Finding a lending niche is the key to staying one step ahead of the competition and commodity-price fluctuations, according to some of the energy lenders at the recent Summer NAPE in Houston.

A representative of one Texas-based bank said its energy-lending business is still booming, thanks to its focus on smaller, independent E&P companies.

"We do loans as small as $50,000 and go up to around $7 million. Competition in our space isn't as rough because of the kinds of financings we do. It isn't until a client is looking for loans that are larger than $10 million that it becomes more challenging for us to compete."

Clients want funding to always be available in case a great project comes along, and this hasn't changed in the face of fluctuating oil and gas prices, the banker added. "Those high prices are good for our customers, which in turn is good for us. The changes in natural gas pricing haven't affected the number of energy financings we do."

Concord, California-based Harwood Capital executives aren't experiencing any slowdown in placing capital, either. The firm specializes in early-stage venture capital from $50,000 to $20 million, depending on the project, said Tom Swaney, president. Harwood was formed in 1990 to finance and manage oil and gas projects in the Lower 48 and India, Papua New Guinea, Fiji and China.

Swaney said geologists often approach Harwood with project plans, and the firm provides the capital to get the seismic and drilling under way. Unlike most traditional banks and mezzanine lenders, Harwood will lend on exploration ideas.

Swaney said, "We lend in smaller amounts, but because it's early-stage capital, the risks are higher. I've been told that we're filling a pretty unique lending niche for the industry. Because of this, competition isn't affecting us as much as it's probably affecting others."

Hybrid lender and working-interest partner Patriot Exploration Co. Inc., Houston, uses a financing structure that provides low-cost capital to drill proven undeveloped reserves. In return for the tax benefits associated with drilling, the firm provides operators with a large back-in interest after payout, an opportunity to keep 100% ownership and balance-sheet leverage, without the high cost of mezzanine financing. Patriot also takes second position to senior lenders until the preferred payout.

"We will never dilute anybody through our financing," said Jonathan Feldman, principal and chief executive. "We'll partner up and back ideas. We'll also be a working-interest partner. We have tremendous flexibility."

Patriot's energy investments range between $5- and $15 million to date.
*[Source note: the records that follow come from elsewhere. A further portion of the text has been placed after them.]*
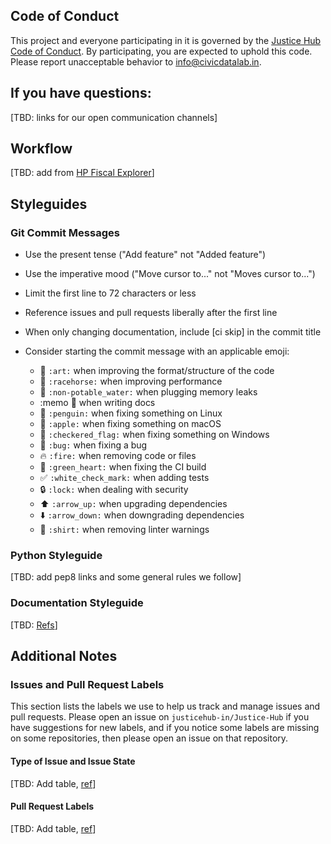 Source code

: ## Code of Conduct

This project and everyone participating in it is governed by the [Justice Hub Code of Conduct](https://github.com/justicehub-in/Justice-Hub/blob/master/CODE_OF_CONDUCT.md).
By participating, you are expected to uphold this code. Please report unacceptable behavior to info@civicdatalab.in.

## If you have questions:
[TBD: links for our open communication channels]

## Workflow
[TBD: add from [HP Fiscal Explorer](https://github.com/CivicDataLab/hp-fiscal-data-explorer-backend/wiki/Coding-Guidelines)]

## Styleguides

### Git Commit Messages

- Use the present tense ("Add feature" not "Added feature")
- Use the imperative mood ("Move cursor to..." not "Moves cursor to...")
- Limit the first line to 72 characters or less
- Reference issues and pull requests liberally after the first line
- When only changing documentation, include [ci skip] in the commit title
- Consider starting the commit message with an applicable emoji:

    - :art: `:art:` when improving the format/structure of the code
    - :racehorse: `:racehorse:` when improving performance
    - :non-potable_water: `:non-potable_water:` when plugging memory leaks
    - :memo :memo: when writing docs
    - :penguin: `:penguin:` when fixing something on Linux
    - :apple: `:apple:` when fixing something on macOS
    - :checkered_flag: `:checkered_flag:` when fixing something on Windows
    - :bug: `:bug:` when fixing a bug
    - :fire: `:fire:` when removing code or files
    - :green_heart: `:green_heart:` when fixing the CI build
    - :white_check_mark: `:white_check_mark:` when adding tests
    - :lock: `:lock:` when dealing with security
    - :arrow_up: `:arrow_up:` when upgrading dependencies
    - :arrow_down: `:arrow_down:` when downgrading dependencies
    - :shirt: `:shirt:` when removing linter warnings

### Python Styleguide
[TBD: add pep8 links and some general rules we follow]

### Documentation Styleguide
[TBD: [Refs](https://github.com/atom/atom/blob/master/CONTRIBUTING.md#documentation-styleguide)]

## Additional Notes

### Issues and Pull Request Labels

This section lists the labels we use to help us track and manage issues and pull requests.
Please open an issue on `justicehub-in/Justice-Hub` if you have suggestions for new labels,
and if you notice some labels are missing on some repositories, then please open an issue on that repository.

#### Type of Issue and Issue State
[TBD: Add table, [ref](https://github.com/atom/atom/blob/master/CONTRIBUTING.md#type-of-issue-and-issue-state)]

#### Pull Request Labels
[TBD: Add table, [ref](https://github.com/atom/atom/blob/master/CONTRIBUTING.md#pull-request-labels)]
"There is really plenty of capital going around right now," Feldman said. "But some providers are going to end up getting burned, as capital pricing is getting out of sync with risks. The influx of capital is great for the industry, but eventually, capital providers aren't going to keep getting compensated for the risks they'll have to take. Returns will start going down unless commodity pricing keeps going up."

This year's midyear NAPE drew more than 5,000 attendees, and exhibitors booked more than 400 booths.